Is it Easter already?

It’s been quite a bit of time since I’ve posted anything here. In fact, even my Twitter activity has been kind of low these last few months.

Do you know why? Editing is not that interesting to blog about, and I’ve been doing a lot of editing.

Let’s rewind a few months.

I had the opportunity to send 10 000 words to Gollancz’s editing  director Gillian Redfearn. Now, I wanted to have the full editing experience, so I composed a query package including the query letter, synopsis,  and my text. Since I could only reduce the synopsis to 2 000 words, it meant my text couldn’t be more than 8 000 words. That’s not a lot, especially for me.

Per Ian McDonald’s advice, I knew I had to end my submission on a dramatic beat, so I looked for one. The Prologue was a no-brainer and I included it. Oops, here’s half my allotted words gone away. Chapter 1 was good character development but too slow (the running gag is that it took me 3000 words to say “Ciera went to work”). Chapter 2 was on another character (still some nice development going on here) and no dramatic beat. Now, chapter 3 was a Ciera chapter with a little bit of surprise on the middle.

So, I could merge my 2 Ciera chapters, I could find my dramatic ending. The trouble was that all those sections put together were around 7 000 words.

That meant a round of hard editing, cutting off entire paragraphs off (sometimes, entire pages). After a few rounds of comments from my trusted readers, I felt confident enough to send my submission out.

That was early January.

The original plan was to go back and finish book 3, but I figured that if I could edit book 1 in full before Eastercon, I might have something to actually pitch to agents and editors there. So, I went to editing.

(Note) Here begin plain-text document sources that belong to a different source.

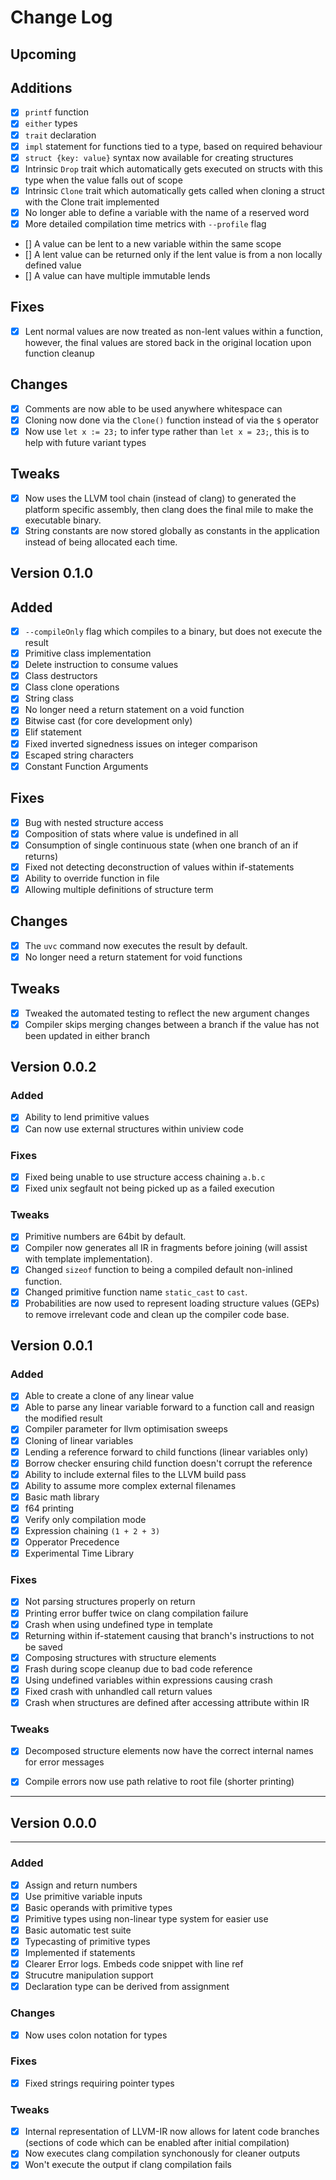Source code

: # Change Log

## Upcoming

## Additions
 - [x] `printf` function
 - [x] `either` types
 - [x] `trait` declaration
 - [x] `impl` statement for functions tied to a type, based on required behaviour
 - [x] `struct {key: value}` syntax now available for creating structures
 - [x] Intrinsic `Drop` trait which automatically gets executed on structs with this type when the value falls out of scope
 - [x] Intrinsic `Clone` trait which automatically gets called when cloning a struct with the Clone trait implemented
 - [x] No longer able to define a variable with the name of a reserved word
 - [x] More detailed compilation time metrics with ``--profile`` flag
 - [] A value can be lent to a new variable within the same scope
 - [] A lent value can be returned only if the lent value is from a non locally defined value
 - [] A value can have multiple immutable lends

## Fixes
 - [x] Lent normal values are now treated as non-lent values within a function, however, the final values are stored back in the original location upon function cleanup

## Changes
 - [x] Comments are now able to be used anywhere whitespace can
 - [x] Cloning now done via the `Clone()` function instead of via the `$` operator
 - [x] Now use `let x := 23;` to infer type rather than `let x = 23;`, this is to help with future variant types

## Tweaks
 - [x] Now uses the LLVM tool chain (instead of clang) to generated the platform specific assembly, then clang does the final mile to make the executable binary.
 - [x] String constants are now stored globally as constants in the application instead of being allocated each time.

## Version 0.1.0

## Added
- [x] ``--compileOnly`` flag which compiles to a binary, but does not execute the result
- [x] Primitive class implementation
- [x] Delete instruction to consume values
- [x] Class destructors
- [x] Class clone operations
- [x] String class
- [x] No longer need a return statement on a void function
- [x] Bitwise cast (for core development only)
- [x] Elif statement
- [x] Fixed inverted signedness issues on integer comparison
- [x] Escaped string characters
- [x] Constant Function Arguments

## Fixes
- [x] Bug with nested structure access
- [x] Composition of stats where value is undefined in all
- [x] Consumption of single continuous state (when one branch of an if returns)
- [x] Fixed not detecting deconstruction of values within if-statements
- [x] Ability to override function in file
- [x] Allowing multiple definitions of structure term

## Changes
- [x] The ``uvc`` command now executes the result by default.
- [x] No longer need a return statement for void functions

## Tweaks
- [x] Tweaked the automated testing to reflect the new argument changes
- [x] Compiler skips merging changes between a branch if the value has not been updated in either branch

## Version 0.0.2

### Added
- [x] Ability to lend primitive values
- [x] Can now use external structures within uniview code

### Fixes
- [x] Fixed being unable to use structure access chaining ``a.b.c``
- [x] Fixed unix segfault not being picked up as a failed execution

### Tweaks
- [x] Primitive numbers are 64bit by default.
- [x] Compiler now generates all IR in fragments before joining (will assist with template implementation).
- [x] Changed ``sizeof`` function to being a compiled default non-inlined function.
- [x] Changed primitive function name ``static_cast`` to ``cast``.
- [x] Probabilities are now used to represent loading structure values (GEPs) to remove irrelevant code and clean up the compiler code base.

## Version 0.0.1

### Added
- [x] Able to create a clone of any linear value
- [x] Able to parse any linear variable forward to a function call and reasign the modified result
- [x] Compiler parameter for llvm optimisation sweeps
- [x] Cloning of linear variables
- [x] Lending a reference forward to child functions (linear variables only)
- [x] Borrow checker ensuring child function doesn't corrupt the reference
- [x] Ability to include external files to the LLVM build pass
- [x] Ability to assume more complex external filenames
- [x] Basic math library
- [x] f64 printing
- [x] Verify only compilation mode
- [x] Expression chaining `(1 + 2 + 3)`
- [x] Opperator Precedence
- [x] Experimental Time Library

### Fixes
- [x] Not parsing structures properly on return
- [x] Printing error buffer twice on clang compilation failure
- [x] Crash when using undefined type in template
- [x] Returning within if-statement causing that branch's instructions to not be saved
- [x] Composing structures with structure elements
- [x] Frash during scope cleanup due to bad code reference
- [x] Using undefined variables within expressions causing crash
- [x] Fixed crash with unhandled call return values
- [x] Crash when structures are defined after accessing attribute within IR

### Tweaks
- [x] Decomposed structure elements now have the correct internal names for error messages
- [x] Compile errors now use path relative to root file (shorter printing)


---
## Version 0.0.0
---

### Added
- [x] Assign and return numbers
- [x] Use primitive variable inputs
- [x] Basic operands with primitive types
- [x] Primitive types using non-linear type system for easier use
- [x] Basic automatic test suite
- [x] Typecasting of primitive types
- [x] Implemented if statements
- [x] Clearer Error logs. Embeds code snippet with line ref
- [x] Strucutre manipulation support
- [x] Declaration type can be derived from assignment

### Changes
- [x] Now uses colon notation for types

### Fixes
- [x] Fixed strings requiring pointer types

### Tweaks
- [x] Internal representation of LLVM-IR now allows for latent code branches (sections of code which can be enabled after initial compilation)
- [x] Now executes clang compilation synchonously for cleaner outputs
- [x] Won't execute the output if clang compilation fails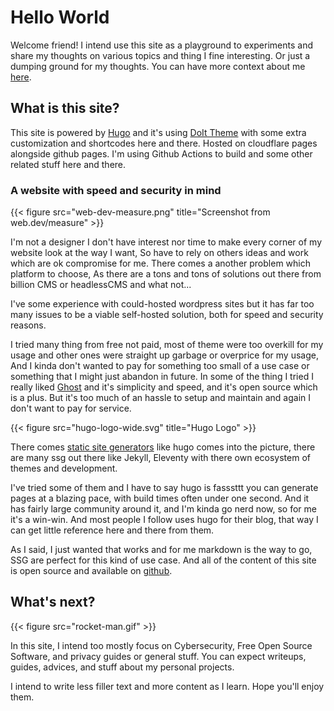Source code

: # Hello World


Welcome friend! I intend use this site as a playground to experiments and share my thoughts on various topics and thing I fine interesting. Or just a dumping ground for my thoughts. You can have more context about me [here](/about/).

## What is this site?

This site is powered by [Hugo](https://gohugo.io/) and it's using [DoIt Theme](https://hugodoit.pages.dev) with some extra customization and shortcodes here and there. Hosted on cloudflare pages alongside github pages. I'm using Github Actions to build and some other related stuff here and there.

### A website with speed and security in mind

{{< figure src="web-dev-measure.png" title="Screenshot from web.dev/measure" >}}

I'm not a designer I don't have interest nor time to make every corner of my website look at the way I want, So have to rely on others ideas and work which are ok compromise for me. There comes a another problem which platform to choose, As there are a tons and tons of solutions out there from billion CMS or headlessCMS and what not...

I've some experience with could-hosted wordpress sites but it has far too many issues to be a viable self-hosted solution, both for speed and security reasons.

I tried many thing from free not paid, most of theme were too overkill for my usage and other ones were straight up garbage or overprice for my usage, And I kinda don't wanted to pay for something too small of a use case or something that I might just abandon in future. In some of the thing I tried I really liked [Ghost](https://ghost.org/) and it's simplicity and speed, and it's open source which is a plus. But it's too much of an hassle to setup and maintain and again I don't want to pay for service.

{{< figure src="hugo-logo-wide.svg" title="Hugo Logo" >}}

There comes [static site generators](https://www.cloudflare.com/en-gb/learning/performance/static-site-generator/) like hugo comes into the picture, there are many ssg out there like Jekyll, Eleventy with there own ecosystem of themes and development.

I've tried some of them and I have to say hugo is fasssttt you can generate pages at a blazing pace, with build times often under one second. And it has fairly large community around it, and I'm kinda go nerd now, so for me it's a win-win. And most people I follow uses hugo for their blog, that way I can get little reference here and there from them.

As I said, I just wanted that works and for me markdown is the way to go, SSG are perfect for this kind of use case. And all of the content of this site is open source and available on [github](https://github.com/coldter/kuldeep.tech).

## What's next?

{{< figure src="rocket-man.gif" >}}

In this site, I intend too mostly focus on Cybersecurity, Free Open Source Software, and privacy guides or general stuff. You can expect writeups, guides, advices, and stuff about my personal projects.

I intend to write less filler text and more content as I learn. Hope you'll enjoy them.

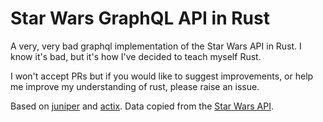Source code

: # Star Wars GraphQL API in Rust

A very, very bad graphql implementation of the Star Wars API in Rust. I know it's bad, but it's how
I've decided to teach myself Rust.

I won't accept PRs but if you would like to suggest improvements, or help me improve my understanding of rust, please raise an issue.

Based on [juniper](https://github.com/graphql-rust/juniper) and [actix](https://github.com/actix/actix-web). Data copied from the [Star Wars API](https://swapi.dev).
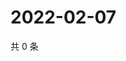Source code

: # 2022-02-07

共 0 条

<!-- BEGIN WEIBO -->
<!-- 最后更新时间 Mon Feb 07 2022 09:57:16 GMT+0800 (China Standard Time) -->

<!-- END WEIBO -->
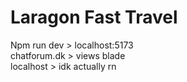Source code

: # Laragon Fast Travel

Npm run dev > localhost:5173 <br>
chatforum.dk > views blade <br>
localhost > idk actually rn <br>
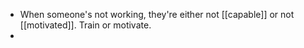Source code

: - When someone's not working, they're either not [[capable]] or not [[motivated]]. Train or motivate.
-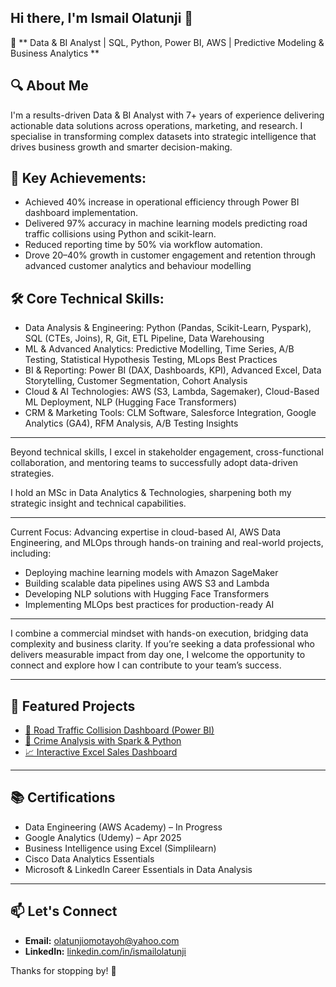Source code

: ## Hi there, I'm Ismail Olatunji 👋

🎯 ** Data & BI Analyst | SQL, Python, Power BI, AWS | Predictive Modeling & Business Analytics **

## 🔍 About Me
I'm a results-driven Data & BI Analyst with 7+ years of experience delivering actionable data solutions across operations, marketing, and research. I specialise in transforming complex datasets into strategic intelligence that drives business growth and smarter decision-making.

## 💼 Key Achievements:
- Achieved 40% increase in operational efficiency through Power BI dashboard implementation.
- Delivered 97% accuracy in machine learning models predicting road traffic collisions using Python and scikit-learn.
- Reduced reporting time by 50% via workflow automation.
- Drove 20–40% growth in customer engagement and retention through advanced customer analytics and behaviour modelling

## 🛠️ Core Technical Skills:
- Data Analysis & Engineering: Python (Pandas, Scikit-Learn, Pyspark), SQL (CTEs, Joins), R, Git, ETL Pipeline, Data Warehousing
- ML & Advanced Analytics: Predictive Modelling, Time Series, A/B Testing, Statistical Hypothesis Testing, MLops Best Practices
- BI & Reporting: Power BI (DAX, Dashboards, KPI), Advanced Excel, Data Storytelling, Customer Segmentation, Cohort Analysis
- Cloud & AI Technologies: AWS (S3, Lambda, Sagemaker), Cloud-Based ML Deployment, NLP (Hugging Face Transformers)
- CRM & Marketing Tools: CLM Software, Salesforce Integration, Google Analytics (GA4), RFM Analysis, A/B Testing Insights

---

Beyond technical skills, I excel in stakeholder engagement, cross-functional collaboration, and mentoring teams to successfully adopt data-driven strategies.

I hold an MSc in Data Analytics & Technologies, sharpening both my strategic insight and technical capabilities.

---

Current Focus:
Advancing expertise in cloud-based AI, AWS Data Engineering, and MLOps through hands-on training and real-world projects, including:
- Deploying machine learning models with Amazon SageMaker
- Building scalable data pipelines using AWS S3 and Lambda
- Developing NLP solutions with Hugging Face Transformers
- Implementing MLOps best practices for production-ready AI

---

I combine a commercial mindset with hands-on execution, bridging data complexity and business clarity. If you’re seeking a data professional who delivers measurable impact from day one, I welcome the opportunity to connect and explore how I can contribute to your team’s success.

---

## 📂 Featured Projects
- [🚦 Road Traffic Collision Dashboard (Power BI)](https://bit.ly/40vz9jt)
- [🚨 Crime Analysis with Spark & Python](https://github.com/ismailolatunji/Crime-Analysis-Using-PySpark-and-Python)
- [📈 Interactive Excel Sales Dashboard](https://1drv.ms/x/c/abd1130d9666c805/EQkFObh8jaVHqCsTo60o-isBEW1fvZBIJ8MQoFEEOVxgoA?e=OSQHe8)

---

## 📚 Certifications

- Data Engineering (AWS Academy) – In Progress
- Google Analytics (Udemy) – Apr 2025
- Business Intelligence using Excel (Simplilearn)
- Cisco Data Analytics Essentials
- Microsoft & LinkedIn Career Essentials in Data Analysis

---

## 📫 Let's Connect

- **Email:** olatunjiomotayoh@yahoo.com  
- **LinkedIn:** [linkedin.com/in/ismailolatunji](http://www.linkedin.com/in/ismailolatunji) 

Thanks for stopping by! 🚀

<!--
**ismailolatunji/ismailolatunji** is a ✨ _special_ ✨ repository because its `README.md` (this file) appears on your GitHub profile.

Here are some ideas to get you started:

- 🔭 I’m currently working on ...
- 🌱 I’m currently learning ...
- 👯 I’m looking to collaborate on ...
- 🤔 I’m looking for help with ...
- 💬 Ask me about ...
- 📫 How to reach me: ...
- 😄 Pronouns: ...
- ⚡ Fun fact: ...
-->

Let’s face it, I’m as good as GRR Martin when it comes to plan a schedule (unless I have a hard objective to meet it seems). So editing drifted a little (Ok, a lot). Today, I’m about halfway through book 1 with a few side editings of books 2 and 3.. Granted, there were some health issues in my family and I could have been more productive, but let’s face it : editing is much harder than writing. On average I edit only as fast as I write. That means I can only edit about 1 000 words a day. As the book was written in 5 months, that gives a rough estimate for the editing (expected to be over by the end of may, and I think even that’s optimistic).

That’s when Gillian asked me for chapter 2.

It was a few weeks before Easter. She had been swamped by larger than expected books delivered (expect a fat Joe Abercrombie in a few months) and started to edit my work basically in late march. After a brief instant of panic (“I haven’t merged my chapter 2 yet!”), I was very pleased to know that the writing didn’t repulse her and that she wanted more (whatever her reasons). I merged my 2 3 000 words chapters and managed to bring what I delivered back to 2 000 words. As I said on twitter, 3+3=2 when editing. I sent her the new chapter and waited for her answer.

Her feedback came shortly before I went to Eastercon.

I must say it surprised me. I mean, this was my first novel I submitted. Even with heavy revisions, it’s still the first thing I ever wrote and I expected a professional editor to send it back bleeding red with a side note saying “This story isn’t novel worthy”. Maybe that was my writer’s insecurity talking here, but I really expected to be trashed to some extent.

Along with her annotations, she wrote this to me:

“The main thing I’d like to say, though, is that it’s very nicely done. Your ideas are strong, the characters are nicely constructed, and the world is well conceived and well evoked. Those things are all rarer than you might think :)”

Now, that’s high praise for any aspiring writer. The edited document was bleeding red as I expected, but showed no big  mistakes – except my antagonist’s name which happens to be the name of a lethal illness (that made me laugh no end). Oh, and she loved the query letter, so I was overjoyed to say the least.

That gave me enough confidence to go to Eastercon with a load of questions for her.

But that’s another story for another blog post!